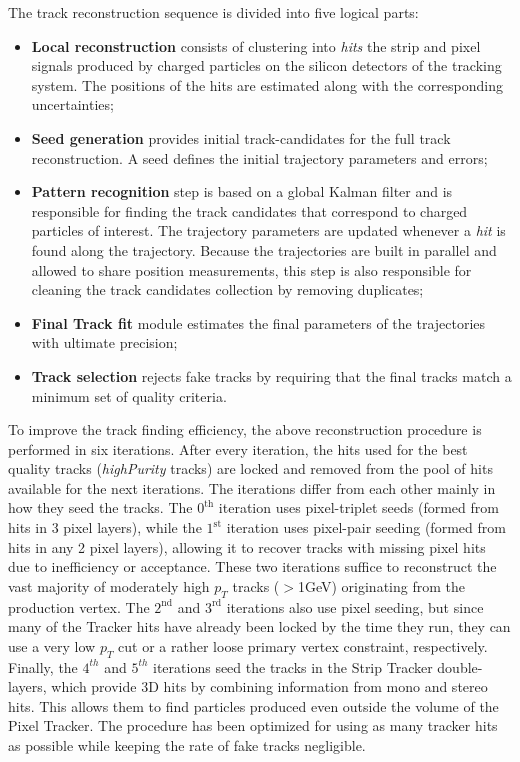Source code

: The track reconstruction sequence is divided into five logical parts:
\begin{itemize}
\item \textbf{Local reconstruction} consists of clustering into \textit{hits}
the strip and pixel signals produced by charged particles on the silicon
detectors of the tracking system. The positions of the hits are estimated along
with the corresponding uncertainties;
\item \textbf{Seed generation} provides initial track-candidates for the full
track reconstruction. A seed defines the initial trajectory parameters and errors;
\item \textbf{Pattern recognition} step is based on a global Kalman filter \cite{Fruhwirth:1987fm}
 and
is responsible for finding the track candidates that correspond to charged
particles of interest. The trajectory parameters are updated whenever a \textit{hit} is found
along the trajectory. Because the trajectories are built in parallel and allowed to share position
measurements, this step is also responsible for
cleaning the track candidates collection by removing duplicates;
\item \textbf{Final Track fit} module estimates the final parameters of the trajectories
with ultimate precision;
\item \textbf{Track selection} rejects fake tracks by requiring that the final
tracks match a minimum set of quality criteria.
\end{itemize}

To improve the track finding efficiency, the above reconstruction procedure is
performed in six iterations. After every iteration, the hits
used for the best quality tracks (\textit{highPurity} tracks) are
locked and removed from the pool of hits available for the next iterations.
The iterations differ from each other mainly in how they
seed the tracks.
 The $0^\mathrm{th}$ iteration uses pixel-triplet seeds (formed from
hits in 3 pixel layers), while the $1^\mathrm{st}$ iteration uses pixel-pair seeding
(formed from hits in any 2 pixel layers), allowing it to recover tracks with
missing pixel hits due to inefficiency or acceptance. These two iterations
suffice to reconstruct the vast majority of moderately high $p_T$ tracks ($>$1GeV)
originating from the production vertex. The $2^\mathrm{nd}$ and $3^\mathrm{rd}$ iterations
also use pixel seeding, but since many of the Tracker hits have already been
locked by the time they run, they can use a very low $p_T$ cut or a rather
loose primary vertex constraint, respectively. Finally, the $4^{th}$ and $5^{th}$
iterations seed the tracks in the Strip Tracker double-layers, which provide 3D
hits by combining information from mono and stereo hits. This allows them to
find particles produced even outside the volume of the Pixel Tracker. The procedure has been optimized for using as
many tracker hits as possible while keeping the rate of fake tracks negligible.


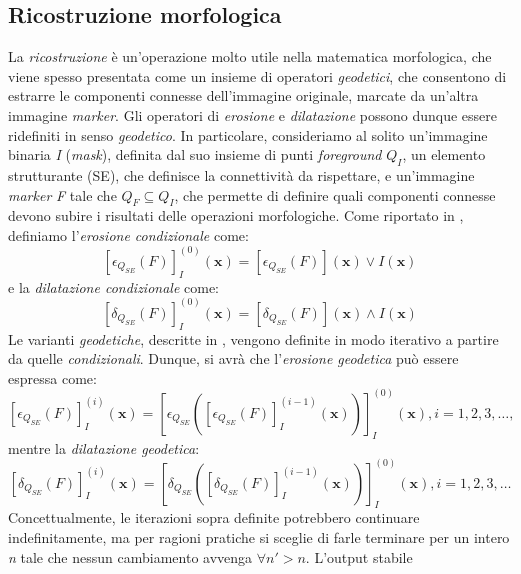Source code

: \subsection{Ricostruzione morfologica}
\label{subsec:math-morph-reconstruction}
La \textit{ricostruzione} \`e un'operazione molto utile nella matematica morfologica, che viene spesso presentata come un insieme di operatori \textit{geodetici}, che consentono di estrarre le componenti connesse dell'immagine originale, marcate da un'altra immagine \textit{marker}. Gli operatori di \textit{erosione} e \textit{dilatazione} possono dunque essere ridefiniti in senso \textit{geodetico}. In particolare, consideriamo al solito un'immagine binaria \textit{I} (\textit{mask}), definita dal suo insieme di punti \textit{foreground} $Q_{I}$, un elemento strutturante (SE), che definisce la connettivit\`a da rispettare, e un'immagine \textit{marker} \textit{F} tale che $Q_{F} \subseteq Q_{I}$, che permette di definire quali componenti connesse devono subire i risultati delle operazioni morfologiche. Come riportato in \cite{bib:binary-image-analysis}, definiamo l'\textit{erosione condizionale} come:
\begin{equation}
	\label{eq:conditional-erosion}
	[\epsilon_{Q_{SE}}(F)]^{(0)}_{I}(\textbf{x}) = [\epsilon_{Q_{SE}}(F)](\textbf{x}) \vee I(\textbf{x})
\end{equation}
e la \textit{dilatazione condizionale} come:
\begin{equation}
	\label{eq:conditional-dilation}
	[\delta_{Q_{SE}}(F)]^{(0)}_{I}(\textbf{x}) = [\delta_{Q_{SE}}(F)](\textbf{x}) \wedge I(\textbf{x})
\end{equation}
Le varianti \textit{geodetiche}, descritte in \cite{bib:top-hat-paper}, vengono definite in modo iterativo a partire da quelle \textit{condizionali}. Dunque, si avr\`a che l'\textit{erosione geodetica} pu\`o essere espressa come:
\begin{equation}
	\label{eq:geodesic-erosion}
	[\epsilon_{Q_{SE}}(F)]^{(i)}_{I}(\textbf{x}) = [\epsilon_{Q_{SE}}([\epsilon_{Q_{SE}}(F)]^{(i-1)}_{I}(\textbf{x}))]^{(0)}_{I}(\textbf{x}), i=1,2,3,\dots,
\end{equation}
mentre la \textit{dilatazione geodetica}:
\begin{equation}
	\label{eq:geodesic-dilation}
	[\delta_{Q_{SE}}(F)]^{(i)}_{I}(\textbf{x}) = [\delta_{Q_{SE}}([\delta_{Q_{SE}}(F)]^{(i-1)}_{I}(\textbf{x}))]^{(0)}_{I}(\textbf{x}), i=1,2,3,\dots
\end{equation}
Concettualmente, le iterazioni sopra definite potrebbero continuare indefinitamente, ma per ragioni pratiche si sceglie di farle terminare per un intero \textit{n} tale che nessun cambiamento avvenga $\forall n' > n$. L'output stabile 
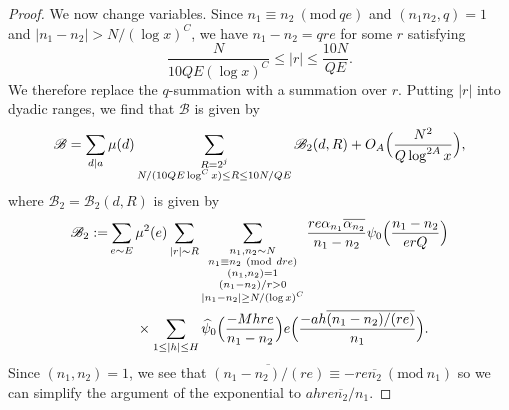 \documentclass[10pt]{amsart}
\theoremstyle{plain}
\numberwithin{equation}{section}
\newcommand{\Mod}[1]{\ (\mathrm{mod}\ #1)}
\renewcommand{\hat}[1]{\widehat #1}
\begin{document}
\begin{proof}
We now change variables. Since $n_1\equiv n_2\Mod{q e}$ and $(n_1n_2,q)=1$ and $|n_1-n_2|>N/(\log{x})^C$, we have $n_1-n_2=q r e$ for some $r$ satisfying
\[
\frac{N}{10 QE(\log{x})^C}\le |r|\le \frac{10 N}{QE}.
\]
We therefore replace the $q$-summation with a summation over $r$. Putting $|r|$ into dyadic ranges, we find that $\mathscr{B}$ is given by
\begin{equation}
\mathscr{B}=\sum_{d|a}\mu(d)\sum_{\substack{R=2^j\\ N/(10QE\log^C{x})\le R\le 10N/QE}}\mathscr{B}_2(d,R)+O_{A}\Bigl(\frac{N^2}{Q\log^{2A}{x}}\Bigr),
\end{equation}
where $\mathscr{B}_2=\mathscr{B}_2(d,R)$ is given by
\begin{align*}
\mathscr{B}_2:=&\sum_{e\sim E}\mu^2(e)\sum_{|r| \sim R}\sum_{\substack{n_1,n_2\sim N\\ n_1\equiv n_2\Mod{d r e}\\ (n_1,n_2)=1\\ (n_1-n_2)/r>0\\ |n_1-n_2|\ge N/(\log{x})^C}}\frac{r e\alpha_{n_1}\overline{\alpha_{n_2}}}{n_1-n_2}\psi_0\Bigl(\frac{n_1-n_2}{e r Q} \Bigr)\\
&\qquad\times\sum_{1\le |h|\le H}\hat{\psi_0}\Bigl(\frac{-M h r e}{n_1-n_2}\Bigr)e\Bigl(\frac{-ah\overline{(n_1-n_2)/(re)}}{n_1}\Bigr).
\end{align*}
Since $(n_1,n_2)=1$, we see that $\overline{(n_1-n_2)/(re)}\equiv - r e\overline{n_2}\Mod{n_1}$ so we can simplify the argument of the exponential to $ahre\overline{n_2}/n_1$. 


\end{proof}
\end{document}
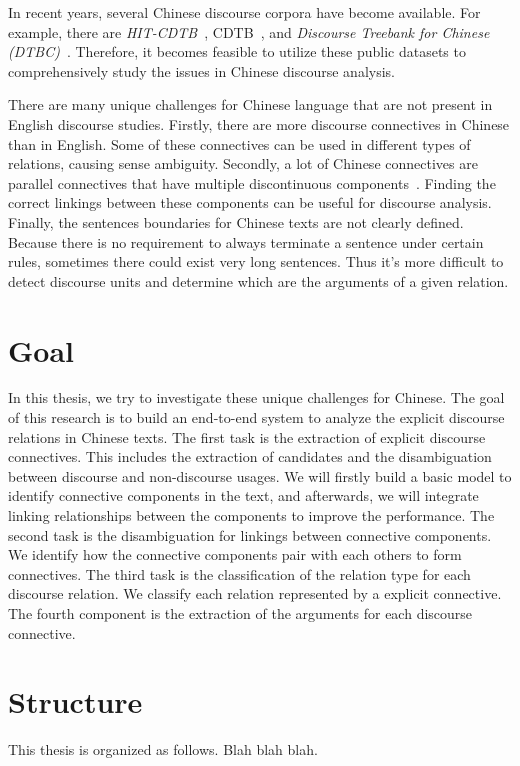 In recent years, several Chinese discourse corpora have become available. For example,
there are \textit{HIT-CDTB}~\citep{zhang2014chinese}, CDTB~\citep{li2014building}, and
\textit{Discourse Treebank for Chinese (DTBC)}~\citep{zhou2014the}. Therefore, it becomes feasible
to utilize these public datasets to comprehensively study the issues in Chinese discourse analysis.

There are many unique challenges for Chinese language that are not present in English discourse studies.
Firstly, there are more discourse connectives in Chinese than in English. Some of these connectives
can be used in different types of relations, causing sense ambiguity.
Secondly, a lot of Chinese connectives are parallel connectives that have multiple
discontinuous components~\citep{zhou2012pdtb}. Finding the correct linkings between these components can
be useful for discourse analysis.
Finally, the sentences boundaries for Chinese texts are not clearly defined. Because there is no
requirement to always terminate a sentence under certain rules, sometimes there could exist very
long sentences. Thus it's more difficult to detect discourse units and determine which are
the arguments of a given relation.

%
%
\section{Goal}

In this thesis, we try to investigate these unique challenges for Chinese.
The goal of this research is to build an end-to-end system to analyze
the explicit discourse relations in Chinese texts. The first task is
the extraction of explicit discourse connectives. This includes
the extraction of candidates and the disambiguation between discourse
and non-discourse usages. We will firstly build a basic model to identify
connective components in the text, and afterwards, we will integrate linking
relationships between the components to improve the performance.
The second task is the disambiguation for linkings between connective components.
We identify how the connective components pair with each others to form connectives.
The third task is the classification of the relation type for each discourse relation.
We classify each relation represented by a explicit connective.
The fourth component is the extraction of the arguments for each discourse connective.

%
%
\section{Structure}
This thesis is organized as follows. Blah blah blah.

####

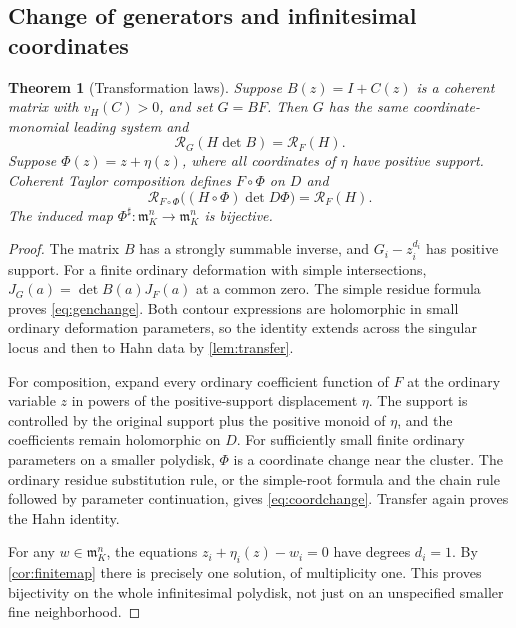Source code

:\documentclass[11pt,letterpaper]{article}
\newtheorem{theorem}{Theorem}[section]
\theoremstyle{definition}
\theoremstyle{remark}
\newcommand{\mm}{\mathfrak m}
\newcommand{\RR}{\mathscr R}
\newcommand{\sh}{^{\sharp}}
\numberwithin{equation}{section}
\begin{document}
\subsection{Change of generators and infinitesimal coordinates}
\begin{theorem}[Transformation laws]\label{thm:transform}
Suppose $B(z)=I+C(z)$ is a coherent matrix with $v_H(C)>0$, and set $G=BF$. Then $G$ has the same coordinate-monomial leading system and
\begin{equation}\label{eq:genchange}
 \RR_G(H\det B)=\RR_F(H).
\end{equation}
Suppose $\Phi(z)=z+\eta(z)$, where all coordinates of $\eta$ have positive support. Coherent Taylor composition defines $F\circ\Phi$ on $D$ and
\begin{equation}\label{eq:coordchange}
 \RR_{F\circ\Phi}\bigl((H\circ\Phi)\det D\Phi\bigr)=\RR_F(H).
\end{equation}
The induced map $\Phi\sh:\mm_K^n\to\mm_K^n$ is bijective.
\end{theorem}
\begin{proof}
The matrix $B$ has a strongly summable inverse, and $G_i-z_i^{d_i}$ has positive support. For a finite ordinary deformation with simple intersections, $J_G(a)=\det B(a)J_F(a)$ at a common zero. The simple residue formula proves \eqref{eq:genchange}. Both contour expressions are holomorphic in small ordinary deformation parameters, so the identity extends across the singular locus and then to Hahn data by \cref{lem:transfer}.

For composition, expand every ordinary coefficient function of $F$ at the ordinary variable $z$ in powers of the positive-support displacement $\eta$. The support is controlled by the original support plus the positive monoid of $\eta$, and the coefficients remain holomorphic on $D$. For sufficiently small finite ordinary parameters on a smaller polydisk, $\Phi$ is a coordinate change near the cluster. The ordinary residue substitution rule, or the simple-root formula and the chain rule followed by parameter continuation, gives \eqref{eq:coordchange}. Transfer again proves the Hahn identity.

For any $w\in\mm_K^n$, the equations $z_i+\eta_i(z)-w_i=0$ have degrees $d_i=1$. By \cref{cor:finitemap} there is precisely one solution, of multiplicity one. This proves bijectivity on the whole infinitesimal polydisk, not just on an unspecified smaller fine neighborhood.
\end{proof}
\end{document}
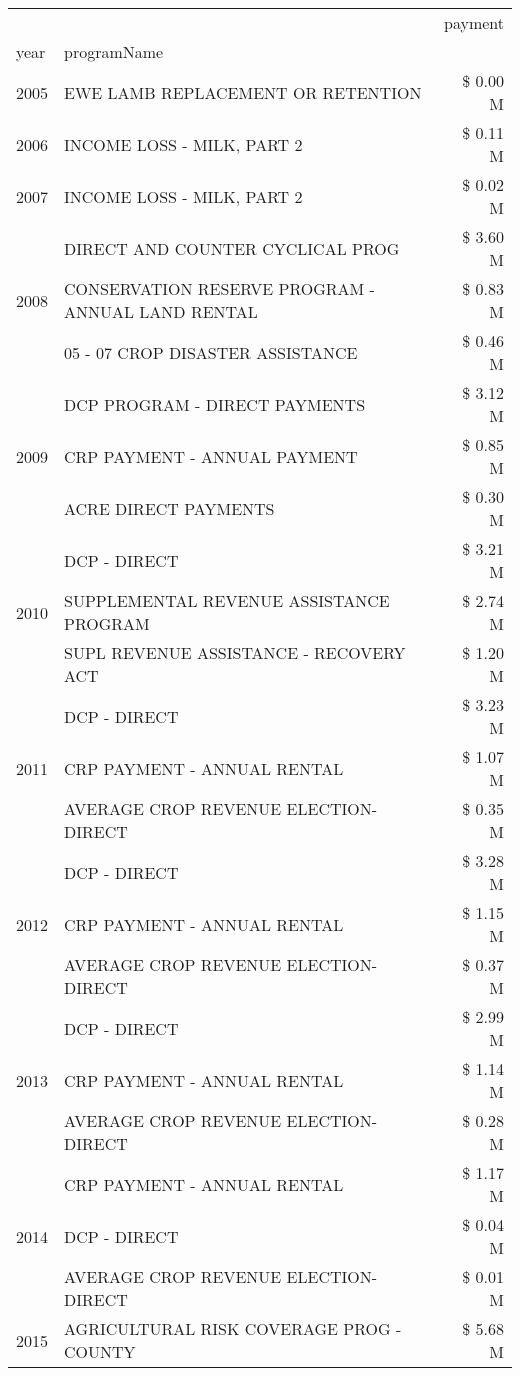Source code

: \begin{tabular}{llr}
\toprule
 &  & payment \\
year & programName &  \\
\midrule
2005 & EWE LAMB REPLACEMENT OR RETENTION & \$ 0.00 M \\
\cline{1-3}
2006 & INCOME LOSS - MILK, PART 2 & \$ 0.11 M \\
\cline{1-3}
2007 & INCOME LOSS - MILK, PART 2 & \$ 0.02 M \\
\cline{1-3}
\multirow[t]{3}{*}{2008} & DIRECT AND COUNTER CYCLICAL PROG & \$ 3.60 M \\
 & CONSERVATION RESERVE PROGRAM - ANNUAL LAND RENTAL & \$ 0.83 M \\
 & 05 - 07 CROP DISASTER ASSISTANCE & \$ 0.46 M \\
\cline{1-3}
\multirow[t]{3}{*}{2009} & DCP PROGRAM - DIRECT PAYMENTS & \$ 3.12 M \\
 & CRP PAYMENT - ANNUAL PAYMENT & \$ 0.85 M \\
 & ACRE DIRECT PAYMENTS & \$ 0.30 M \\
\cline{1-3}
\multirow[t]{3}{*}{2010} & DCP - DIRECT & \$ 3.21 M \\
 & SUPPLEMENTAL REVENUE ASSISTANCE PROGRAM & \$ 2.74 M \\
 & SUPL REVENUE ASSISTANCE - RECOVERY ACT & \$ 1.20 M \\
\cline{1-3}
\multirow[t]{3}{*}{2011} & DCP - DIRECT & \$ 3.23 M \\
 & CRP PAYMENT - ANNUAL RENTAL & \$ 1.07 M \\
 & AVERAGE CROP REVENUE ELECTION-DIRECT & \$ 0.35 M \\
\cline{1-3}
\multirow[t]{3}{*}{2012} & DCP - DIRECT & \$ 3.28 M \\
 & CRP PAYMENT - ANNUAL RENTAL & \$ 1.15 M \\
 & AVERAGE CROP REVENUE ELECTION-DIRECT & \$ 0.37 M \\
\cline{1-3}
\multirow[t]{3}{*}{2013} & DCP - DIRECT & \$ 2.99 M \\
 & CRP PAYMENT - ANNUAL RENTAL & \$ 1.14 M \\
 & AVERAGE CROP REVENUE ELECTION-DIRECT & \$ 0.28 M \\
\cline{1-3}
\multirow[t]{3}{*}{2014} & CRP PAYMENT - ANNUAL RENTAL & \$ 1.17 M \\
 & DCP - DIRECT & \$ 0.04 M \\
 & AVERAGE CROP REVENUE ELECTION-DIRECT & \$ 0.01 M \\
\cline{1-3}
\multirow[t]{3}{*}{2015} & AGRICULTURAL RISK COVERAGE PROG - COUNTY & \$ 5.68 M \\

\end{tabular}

####

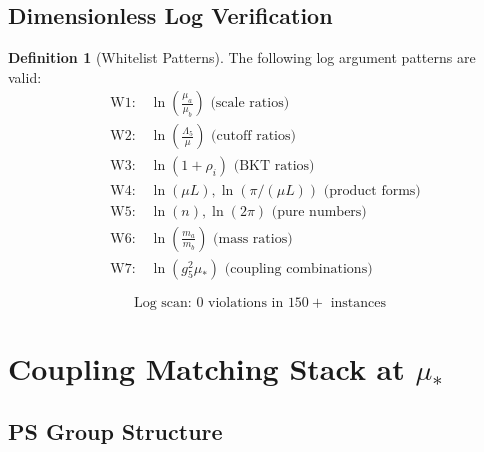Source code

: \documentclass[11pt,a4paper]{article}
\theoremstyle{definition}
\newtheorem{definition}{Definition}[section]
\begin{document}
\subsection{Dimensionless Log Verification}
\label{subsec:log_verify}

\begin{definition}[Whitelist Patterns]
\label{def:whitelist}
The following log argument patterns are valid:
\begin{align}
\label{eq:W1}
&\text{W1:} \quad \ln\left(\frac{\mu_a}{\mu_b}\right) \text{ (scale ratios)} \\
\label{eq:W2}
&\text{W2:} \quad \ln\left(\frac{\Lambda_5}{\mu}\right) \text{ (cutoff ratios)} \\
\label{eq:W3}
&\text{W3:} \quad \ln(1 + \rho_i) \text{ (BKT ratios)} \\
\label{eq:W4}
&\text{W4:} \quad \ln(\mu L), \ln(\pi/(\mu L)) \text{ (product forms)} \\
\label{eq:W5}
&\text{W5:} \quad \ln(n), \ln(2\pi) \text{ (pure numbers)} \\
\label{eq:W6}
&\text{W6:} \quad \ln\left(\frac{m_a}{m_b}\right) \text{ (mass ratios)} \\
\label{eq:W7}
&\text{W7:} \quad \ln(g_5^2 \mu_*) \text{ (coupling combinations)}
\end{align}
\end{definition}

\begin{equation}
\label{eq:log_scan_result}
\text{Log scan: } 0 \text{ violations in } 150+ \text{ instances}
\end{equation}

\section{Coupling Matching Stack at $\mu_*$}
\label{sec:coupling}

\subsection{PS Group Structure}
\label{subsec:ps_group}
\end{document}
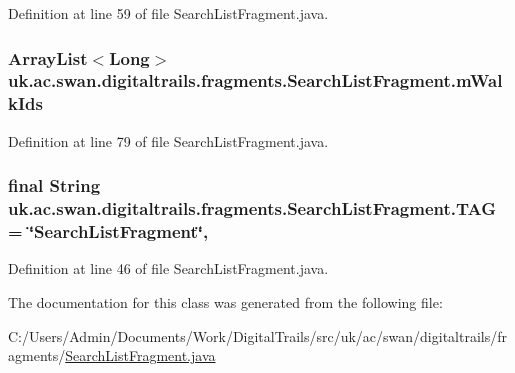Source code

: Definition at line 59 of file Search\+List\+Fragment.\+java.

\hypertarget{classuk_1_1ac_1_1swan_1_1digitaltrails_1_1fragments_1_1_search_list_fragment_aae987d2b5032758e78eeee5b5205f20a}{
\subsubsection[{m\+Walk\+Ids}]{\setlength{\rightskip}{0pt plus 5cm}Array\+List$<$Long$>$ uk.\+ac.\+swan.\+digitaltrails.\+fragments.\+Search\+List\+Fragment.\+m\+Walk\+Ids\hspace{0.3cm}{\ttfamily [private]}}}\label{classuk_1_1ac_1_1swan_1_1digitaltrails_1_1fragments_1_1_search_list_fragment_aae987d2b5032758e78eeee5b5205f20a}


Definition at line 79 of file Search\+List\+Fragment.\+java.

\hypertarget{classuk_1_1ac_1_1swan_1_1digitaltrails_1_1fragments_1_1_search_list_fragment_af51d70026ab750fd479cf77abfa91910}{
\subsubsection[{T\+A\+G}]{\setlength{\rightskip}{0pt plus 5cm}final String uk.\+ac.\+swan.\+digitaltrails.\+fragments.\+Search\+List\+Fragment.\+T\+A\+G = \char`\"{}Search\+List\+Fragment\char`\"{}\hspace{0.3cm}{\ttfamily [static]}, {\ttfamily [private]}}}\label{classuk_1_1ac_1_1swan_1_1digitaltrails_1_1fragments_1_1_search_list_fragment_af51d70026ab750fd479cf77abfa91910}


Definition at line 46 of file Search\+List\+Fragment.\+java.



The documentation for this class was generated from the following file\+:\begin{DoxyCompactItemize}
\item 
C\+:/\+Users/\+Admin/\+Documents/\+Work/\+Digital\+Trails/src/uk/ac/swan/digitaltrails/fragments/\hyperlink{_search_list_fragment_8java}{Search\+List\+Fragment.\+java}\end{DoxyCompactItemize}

####

* **Prompt**: What is asked for is an exact copy of the lines above from the one containing "particles of interest." through the one containing "cleaning the track", and only those.

* **Response for this exercise**:
particles of interest. The trajectory parameters are updated whenever a \textit{hit} is found
along the trajectory. Because the trajectories are built in parallel and allowed to share position
measurements, this step is also responsible for
cleaning the track candidates collection by removing duplicates;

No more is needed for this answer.